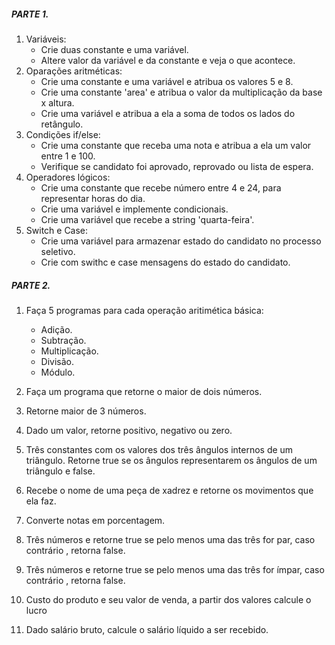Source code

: ##### PARTE 1.

1. Variáveis:
    - Crie duas constante e uma variável.
    - Altere valor da variável e da constante e veja o que acontece.
3. Oparações aritméticas:
    - Crie uma constante e uma variável e atribua os valores 5 e 8.
    - Crie uma constante 'area' e atribua o valor da multiplicação da base x altura.
    - Crie uma variável e atribua a ela a soma de todos os lados do retângulo.
4. Condições if/else:
    - Crie uma constante que receba uma nota e atribua a ela um valor entre 1 e 100.
    - Verifique se candidato foi aprovado, reprovado ou lista de espera.
5. Operadores lógicos:
    - Crie uma constante que recebe número entre 4 e 24, para representar horas do dia.
    - Crie uma variável e implemente condicionais.
    - Crie uma variável que recebe a string 'quarta-feira'.
6. Switch e Case:
    - Crie uma variável para armazenar estado do candidato no processo seletivo.
    - Crie com swithc e case mensagens do estado do candidato.

##### PARTE 2.
1. Faça 5 programas para cada operação aritimética básica:
    - Adição.
    - Subtração.
    - Multiplicação.
    - Divisão.
    - Módulo.

2. Faça um programa que retorne o maior de dois números.

3. Retorne maior de 3 números.

4. Dado um valor, retorne positivo, negativo ou zero.

5. Três constantes com os valores dos três ângulos internos de um triângulo. Retorne true se os ângulos representarem os ângulos de um triângulo e false.

6. Recebe o nome de uma peça de xadrez e retorne os movimentos que ela faz.

7. Converte notas em porcentagem. 

8. Três números e retorne true se pelo menos uma das três for par, caso contrário , retorna false.

9. Três números e retorne true se pelo menos uma das três for ímpar, caso contrário , retorna false.

10. Custo do produto e seu valor de venda, a partir dos valores calcule o lucro

11. Dado salário bruto, calcule o salário líquido a ser recebido.

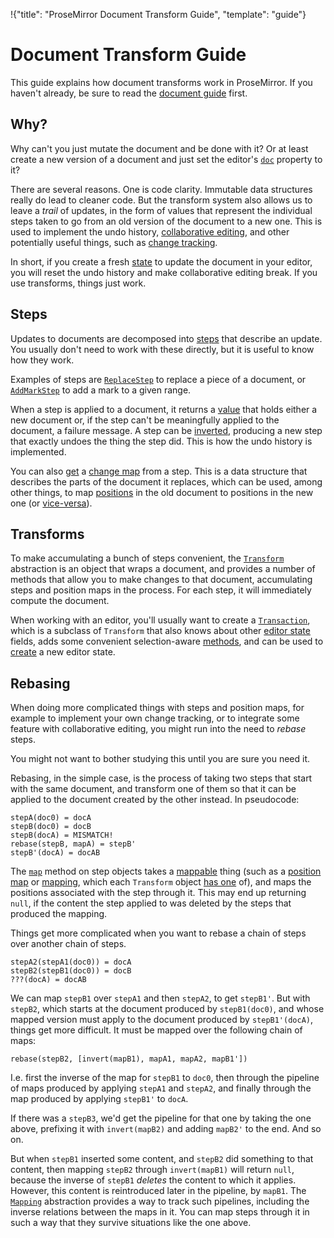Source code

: !{"title": "ProseMirror Document Transform Guide",
  "template": "guide"}

# Document Transform Guide

This guide explains how document transforms work in ProseMirror. If
you haven't already, be sure to read the [document guide](./doc.html)
first.

## Why?

Why can't you just mutate the document and be done with it? Or at
least create a new version of a document and just set the editor's
[`doc`](##state.EditorState.doc) property to it?

There are several reasons. One is code clarity. Immutable data
structures really do lead to cleaner code. But the transform system
also allows us to leave a _trail_ of updates, in the form of values
that represent the individual steps taken to go from an old version of
the document to a new one. This is used to implement the undo history,
[collaborative editing](http://marijnhaverbeke.nl/blog/collaborative-editing.html),
and other potentially useful things, such as
[change tracking](../demo/track.html).

In short, if you create a fresh [state](##state.EditorState) to update
the document in your editor, you will reset the undo history and make
collaborative editing break. If you use transforms, things just work.

## Steps

Updates to documents are decomposed into [steps](##transform) that
describe an update. You usually don't need to work with these
directly, but it is useful to know how they work.

Examples of steps are [`ReplaceStep`](##transform.ReplaceStep) to
replace a piece of a document, or
[`AddMarkStep`](##transform.AddMarkStep) to add a mark to a given
range.

When a step is applied to a document, it returns a
[value](##transform.StepResult) that holds either a new document or,
if the step can't be meaningfully applied to the document, a failure
message. A step can be [inverted](##transform.Step.invert), producing
a new step that exactly undoes the thing the step did. This is how the
undo history is implemented.

You can also [get](##transform.Step.getMap) a
[change map](##transform.StepMap) from a step. This is a data
structure that describes the parts of the document it replaces, which
can be used, among other things, to map
[positions](./doc.html#indexing) in the old document to positions in
the new one (or [vice-versa](##transform.StepMap.invert)).

## Transforms

To make accumulating a bunch of steps convenient, the
[`Transform`](##transform.Transform) abstraction is an object that
wraps a document, and provides a number of methods that allow you to
make changes to that document, accumulating steps and position maps in
the process. For each step, it will immediately compute the document.

When working with an editor, you'll usually want to create a
[`Transaction`](##state.Transaction), which is a subclass of
`Transform` that also knows about other [editor
state](##state.EditorState) fields, adds some convenient
selection-aware [methods](##state.Transaction.replaceSelection),
and can be used to [create](##state.EditorState.apply) a new editor
state.

## Rebasing

When doing more complicated things with steps and position maps, for
example to implement your own change tracking, or to integrate some
feature with collaborative editing, you might run into the need to
_rebase_ steps.

You might not want to bother studying this until you are sure you need
it.

Rebasing, in the simple case, is the process of taking two steps that
start with the same document, and transform one of them so that it can
be applied to the document created by the other instead. In pseudocode:

    stepA(doc0) = docA
    stepB(doc0) = docB
    stepB(docA) = MISMATCH!
    rebase(stepB, mapA) = stepB'
    stepB'(docA) = docAB

The [`map`](##transform.Step.map) method on step objects takes a
[mappable](##transform.Mappable) thing (such as a
[position map](##transform.StepMap) or [mapping](##transform.Mapping),
which each `Transform` object [has one](##transform.Transform.mapping)
of), and maps the positions associated with the step through it. This
may end up returning `null`, if the content the step applied to was
deleted by the steps that produced the mapping.

Things get more complicated when you want to rebase a chain of steps
over another chain of steps.

    stepA2(stepA1(doc0)) = docA
    stepB2(stepB1(doc0)) = docB
    ???(docA) = docAB

We can map `stepB1` over `stepA1` and then `stepA2`, to get `stepB1'`.
But with `stepB2`, which starts at the document produced by
`stepB1(doc0)`, and whose mapped version must apply to the document
produced by `stepB1'(docA)`, things get more difficult. It must be
mapped over the following chain of maps:

    rebase(stepB2, [invert(mapB1), mapA1, mapA2, mapB1'])

I.e. first the inverse of the map for `stepB1` to `doc0`, then through
the pipeline of maps produced by applying `stepA1` and `stepA2`, and
finally through the map produced by applying `stepB1'` to `docA`.

If there was a `stepB3`, we'd get the pipeline for that one by taking
the one above, prefixing it with `invert(mapB2)` and adding `mapB2'`
to the end. And so on.

But when `stepB1` inserted some content, and `stepB2` did something to
that content, then mapping `stepB2` through `invert(mapB1)` will
return `null`, because the inverse of `stepB1` _deletes_ the content
to which it applies. However, this content is reintroduced later in
the pipeline, by `mapB1`. The [`Mapping`](##transform.Mapping)
abstraction provides a way to track such pipelines, including the
inverse relations between the maps in it. You can map steps through it
in such a way that they survive situations like the one above.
-=-=-=-=-
Taking the entries above, print exactly the lines starting at the line with "# Document Transform Guide" and ending at the line with "You can also [get](##transform.Step.getMap) a", both included.

WRITTEN REPLY
# Document Transform Guide

This guide explains how document transforms work in ProseMirror. If
you haven't already, be sure to read the [document guide](./doc.html)
first.

## Why?

Why can't you just mutate the document and be done with it? Or at
least create a new version of a document and just set the editor's
[`doc`](##state.EditorState.doc) property to it?

There are several reasons. One is code clarity. Immutable data
structures really do lead to cleaner code. But the transform system
also allows us to leave a _trail_ of updates, in the form of values
that represent the individual steps taken to go from an old version of
the document to a new one. This is used to implement the undo history,
[collaborative editing](http://marijnhaverbeke.nl/blog/collaborative-editing.html),
and other potentially useful things, such as
[change tracking](../demo/track.html).

In short, if you create a fresh [state](##state.EditorState) to update
the document in your editor, you will reset the undo history and make
collaborative editing break. If you use transforms, things just work.

## Steps

Updates to documents are decomposed into [steps](##transform) that
describe an update. You usually don't need to work with these
directly, but it is useful to know how they work.

Examples of steps are [`ReplaceStep`](##transform.ReplaceStep) to
replace a piece of a document, or
[`AddMarkStep`](##transform.AddMarkStep) to add a mark to a given
range.

When a step is applied to a document, it returns a
[value](##transform.StepResult) that holds either a new document or,
if the step can't be meaningfully applied to the document, a failure
message. A step can be [inverted](##transform.Step.invert), producing
a new step that exactly undoes the thing the step did. This is how the
undo history is implemented.

You can also [get](##transform.Step.getMap) a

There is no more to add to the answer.